[Opening Records provided section]

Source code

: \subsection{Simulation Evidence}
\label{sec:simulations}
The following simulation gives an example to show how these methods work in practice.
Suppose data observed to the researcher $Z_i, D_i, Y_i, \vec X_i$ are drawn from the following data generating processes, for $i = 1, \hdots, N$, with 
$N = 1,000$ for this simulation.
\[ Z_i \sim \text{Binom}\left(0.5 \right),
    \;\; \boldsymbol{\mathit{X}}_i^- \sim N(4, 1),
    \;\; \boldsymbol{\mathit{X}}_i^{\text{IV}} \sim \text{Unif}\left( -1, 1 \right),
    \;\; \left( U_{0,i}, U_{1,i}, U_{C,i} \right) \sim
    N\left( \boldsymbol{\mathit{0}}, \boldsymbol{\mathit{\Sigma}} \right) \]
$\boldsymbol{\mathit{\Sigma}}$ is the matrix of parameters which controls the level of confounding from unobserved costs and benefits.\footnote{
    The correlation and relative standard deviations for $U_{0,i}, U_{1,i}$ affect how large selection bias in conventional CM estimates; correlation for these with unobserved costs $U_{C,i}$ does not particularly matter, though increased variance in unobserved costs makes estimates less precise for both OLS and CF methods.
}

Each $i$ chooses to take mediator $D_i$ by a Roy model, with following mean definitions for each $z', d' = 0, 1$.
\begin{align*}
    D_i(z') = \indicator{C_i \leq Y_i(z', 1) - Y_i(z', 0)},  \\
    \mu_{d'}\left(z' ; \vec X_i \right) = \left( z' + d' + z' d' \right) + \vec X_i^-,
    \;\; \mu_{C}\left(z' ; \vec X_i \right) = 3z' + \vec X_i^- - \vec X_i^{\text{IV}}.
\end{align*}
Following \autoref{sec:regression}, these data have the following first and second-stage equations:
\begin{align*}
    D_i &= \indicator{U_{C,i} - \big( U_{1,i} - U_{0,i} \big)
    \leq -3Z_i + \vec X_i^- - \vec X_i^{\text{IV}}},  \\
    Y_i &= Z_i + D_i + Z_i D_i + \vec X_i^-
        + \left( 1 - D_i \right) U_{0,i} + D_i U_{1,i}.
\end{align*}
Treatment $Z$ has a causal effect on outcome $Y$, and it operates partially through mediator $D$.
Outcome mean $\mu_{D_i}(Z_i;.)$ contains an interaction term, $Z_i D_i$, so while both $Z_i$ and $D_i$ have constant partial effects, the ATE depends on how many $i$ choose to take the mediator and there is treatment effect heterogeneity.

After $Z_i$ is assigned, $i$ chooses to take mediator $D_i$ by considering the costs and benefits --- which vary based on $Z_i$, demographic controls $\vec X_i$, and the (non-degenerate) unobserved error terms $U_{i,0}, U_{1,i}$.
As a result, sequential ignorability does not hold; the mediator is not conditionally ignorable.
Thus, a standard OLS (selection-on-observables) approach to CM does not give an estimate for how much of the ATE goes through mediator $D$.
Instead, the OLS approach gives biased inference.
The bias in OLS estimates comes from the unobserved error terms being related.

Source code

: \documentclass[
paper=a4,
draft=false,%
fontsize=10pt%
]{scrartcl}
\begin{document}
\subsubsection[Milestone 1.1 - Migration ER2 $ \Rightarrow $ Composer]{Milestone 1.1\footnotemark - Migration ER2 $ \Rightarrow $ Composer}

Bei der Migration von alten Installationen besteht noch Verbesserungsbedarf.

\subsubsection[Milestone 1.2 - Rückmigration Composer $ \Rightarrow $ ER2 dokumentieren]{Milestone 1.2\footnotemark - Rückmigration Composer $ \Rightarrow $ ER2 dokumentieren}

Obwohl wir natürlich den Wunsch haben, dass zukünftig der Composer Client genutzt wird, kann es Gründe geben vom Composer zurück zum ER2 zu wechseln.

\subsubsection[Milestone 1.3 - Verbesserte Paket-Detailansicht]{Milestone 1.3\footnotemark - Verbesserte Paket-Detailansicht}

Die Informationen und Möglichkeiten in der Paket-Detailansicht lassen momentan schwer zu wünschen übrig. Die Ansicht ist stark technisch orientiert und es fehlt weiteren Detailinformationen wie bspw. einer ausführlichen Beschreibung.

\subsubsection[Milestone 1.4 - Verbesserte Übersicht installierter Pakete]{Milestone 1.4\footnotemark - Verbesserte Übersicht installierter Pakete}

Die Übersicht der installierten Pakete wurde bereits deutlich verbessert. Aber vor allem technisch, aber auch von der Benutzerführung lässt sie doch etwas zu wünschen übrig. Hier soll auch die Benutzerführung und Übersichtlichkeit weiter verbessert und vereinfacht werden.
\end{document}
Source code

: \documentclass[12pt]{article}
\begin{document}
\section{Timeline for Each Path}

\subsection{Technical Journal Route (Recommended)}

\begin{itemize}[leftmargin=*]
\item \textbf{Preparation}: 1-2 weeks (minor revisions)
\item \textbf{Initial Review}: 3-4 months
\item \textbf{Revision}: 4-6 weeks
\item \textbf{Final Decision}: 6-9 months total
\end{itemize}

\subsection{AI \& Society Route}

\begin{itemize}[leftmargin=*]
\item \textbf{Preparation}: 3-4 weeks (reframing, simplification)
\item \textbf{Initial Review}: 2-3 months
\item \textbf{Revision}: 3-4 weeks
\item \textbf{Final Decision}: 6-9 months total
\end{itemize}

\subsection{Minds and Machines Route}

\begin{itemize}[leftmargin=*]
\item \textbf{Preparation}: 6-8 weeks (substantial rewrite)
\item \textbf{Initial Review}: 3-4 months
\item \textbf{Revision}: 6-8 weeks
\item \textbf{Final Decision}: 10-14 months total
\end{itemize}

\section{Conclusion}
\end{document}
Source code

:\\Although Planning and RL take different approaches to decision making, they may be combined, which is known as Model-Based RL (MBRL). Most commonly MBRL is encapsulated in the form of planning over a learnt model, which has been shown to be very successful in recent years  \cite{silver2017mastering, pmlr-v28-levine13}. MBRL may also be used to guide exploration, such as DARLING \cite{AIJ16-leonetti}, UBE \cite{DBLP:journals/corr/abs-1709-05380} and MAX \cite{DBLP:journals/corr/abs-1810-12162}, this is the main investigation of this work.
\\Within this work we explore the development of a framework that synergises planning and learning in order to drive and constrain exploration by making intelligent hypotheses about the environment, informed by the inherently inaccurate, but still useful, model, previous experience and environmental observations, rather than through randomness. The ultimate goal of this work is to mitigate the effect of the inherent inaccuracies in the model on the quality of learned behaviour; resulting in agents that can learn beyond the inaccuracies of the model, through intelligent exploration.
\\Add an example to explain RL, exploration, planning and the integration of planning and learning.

[Closing Records provided section]

**Instructions to follow**
The exact wording of every entry above should be written out again.

**Exercise answer**
Source code

: \subsection{Simulation Evidence}
\label{sec:simulations}
The following simulation gives an example to show how these methods work in practice.
Suppose data observed to the researcher $Z_i, D_i, Y_i, \vec X_i$ are drawn from the following data generating processes, for $i = 1, \hdots, N$, with 
$N = 1,000$ for this simulation.
\[ Z_i \sim \text{Binom}\left(0.5 \right),
    \;\; \boldsymbol{\mathit{X}}_i^- \sim N(4, 1),
    \;\; \boldsymbol{\mathit{X}}_i^{\text{IV}} \sim \text{Unif}\left( -1, 1 \right),
    \;\; \left( U_{0,i}, U_{1,i}, U_{C,i} \right) \sim
    N\left( \boldsymbol{\mathit{0}}, \boldsymbol{\mathit{\Sigma}} \right) \]
$\boldsymbol{\mathit{\Sigma}}$ is the matrix of parameters which controls the level of confounding from unobserved costs and benefits.\footnote{
    The correlation and relative standard deviations for $U_{0,i}, U_{1,i}$ affect how large selection bias in conventional CM estimates; correlation for these with unobserved costs $U_{C,i}$ does not particularly matter, though increased variance in unobserved costs makes estimates less precise for both OLS and CF methods.
}

Each $i$ chooses to take mediator $D_i$ by a Roy model, with following mean definitions for each $z', d' = 0, 1$.
\begin{align*}
    D_i(z') = \indicator{C_i \leq Y_i(z', 1) - Y_i(z', 0)},  \\
    \mu_{d'}\left(z' ; \vec X_i \right) = \left( z' + d' + z' d' \right) + \vec X_i^-,
    \;\; \mu_{C}\left(z' ; \vec X_i \right) = 3z' + \vec X_i^- - \vec X_i^{\text{IV}}.
\end{align*}
Following \autoref{sec:regression}, these data have the following first and second-stage equations:
\begin{align*}
    D_i &= \indicator{U_{C,i} - \big( U_{1,i} - U_{0,i} \big)
    \leq -3Z_i + \vec X_i^- - \vec X_i^{\text{IV}}},  \\
    Y_i &= Z_i + D_i + Z_i D_i + \vec X_i^-
        + \left( 1 - D_i \right) U_{0,i} + D_i U_{1,i}.
\end{align*}
Treatment $Z$ has a causal effect on outcome $Y$, and it operates partially through mediator $D$.
Outcome mean $\mu_{D_i}(Z_i;.)$ contains an interaction term, $Z_i D_i$, so while both $Z_i$ and $D_i$ have constant partial effects, the ATE depends on how many $i$ choose to take the mediator and there is treatment effect heterogeneity.

After $Z_i$ is assigned, $i$ chooses to take mediator $D_i$ by considering the costs and benefits --- which vary based on $Z_i$, demographic controls $\vec X_i$, and the (non-degenerate) unobserved error terms $U_{i,0}, U_{1,i}$.
As a result, sequential ignorability does not hold; the mediator is not conditionally ignorable.
Thus, a standard OLS (selection-on-observables) approach to CM does not give an estimate for how much of the ATE goes through mediator $D$.
Instead, the OLS approach gives biased inference.
The bias in OLS estimates comes from the unobserved error terms being related.

Source code

: \documentclass[
paper=a4,
draft=false,%
fontsize=10pt%
]{scrartcl}
\begin{document}
\subsubsection[Milestone 1.1 - Migration ER2 $ \Rightarrow $ Composer]{Milestone 1.1\footnotemark - Migration ER2 $ \Rightarrow $ Composer}

Bei der Migration von alten Installationen besteht noch Verbesserungsbedarf.

\subsubsection[Milestone 1.2 - Rückmigration Composer $ \Rightarrow $ ER2 dokumentieren]{Milestone 1.2\footnotemark - Rückmigration Composer $ \Rightarrow $ ER2 dokumentieren}

Obwohl wir natürlich den Wunsch haben, dass zukünftig der Composer Client genutzt wird, kann es Gründe geben vom Composer zurück zum ER2 zu wechseln.

\subsubsection[Milestone 1.3 - Verbesserte Paket-Detailansicht]{Milestone 1.3\footnotemark - Verbesserte Paket-Detailansicht}

Die Informationen und Möglichkeiten in der Paket-Detailansicht lassen momentan schwer zu wünschen übrig. Die Ansicht ist stark technisch orientiert und es fehlt weiteren Detailinformationen wie bspw. einer ausführlichen Beschreibung.

\subsubsection[Milestone 1.4 - Verbesserte Übersicht installierter Pakete]{Milestone 1.4\footnotemark - Verbesserte Übersicht installierter Pakete}

Die Übersicht der installierten Pakete wurde bereits deutlich verbessert. Aber vor allem technisch, aber auch von der Benutzerführung lässt sie doch etwas zu wünschen übrig. Hier soll auch die Benutzerführung und Übersichtlichkeit weiter verbessert und vereinfacht werden.
\end{document}
Source code

: \documentclass[12pt]{article}
\begin{document}
\section{Timeline for Each Path}

\subsection{Technical Journal Route (Recommended)}

\begin{itemize}[leftmargin=*]
\item \textbf{Preparation}: 1-2 weeks (minor revisions)
\item \textbf{Initial Review}: 3-4 months
\item \textbf{Revision}: 4-6 weeks
\item \textbf{Final Decision}: 6-9 months total
\end{itemize}

\subsection{AI \& Society Route}

\begin{itemize}[leftmargin=*]
\item \textbf{Preparation}: 3-4 weeks (reframing, simplification)
\item \textbf{Initial Review}: 2-3 months
\item \textbf{Revision}: 3-4 weeks
\item \textbf{Final Decision}: 6-9 months total
\end{itemize}

\subsection{Minds and Machines Route}

\begin{itemize}[leftmargin=*]
\item \textbf{Preparation}: 6-8 weeks (substantial rewrite)
\item \textbf{Initial Review}: 3-4 months
\item \textbf{Revision}: 6-8 weeks
\item \textbf{Final Decision}: 10-14 months total
\end{itemize}

\section{Conclusion}
\end{document}
Source code

:\\Although Planning and RL take different approaches to decision making, they may be combined, which is known as Model-Based RL (MBRL). Most commonly MBRL is encapsulated in the form of planning over a learnt model, which has been shown to be very successful in recent years  \cite{silver2017mastering, pmlr-v28-levine13}. MBRL may also be used to guide exploration, such as DARLING \cite{AIJ16-leonetti}, UBE \cite{DBLP:journals/corr/abs-1709-05380} and MAX \cite{DBLP:journals/corr/abs-1810-12162}, this is the main investigation of this work.
\\Within this work we explore the development of a framework that synergises planning and learning in order to drive and constrain exploration by making intelligent hypotheses about the environment, informed by the inherently inaccurate, but still useful, model, previous experience and environmental observations, rather than through randomness. The ultimate goal of this work is to mitigate the effect of the inherent inaccuracies in the model on the quality of learned behaviour; resulting in agents that can learn beyond the inaccuracies of the model, through intelligent exploration.
\\Add an example to explain RL, exploration, planning and the integration of planning and learning.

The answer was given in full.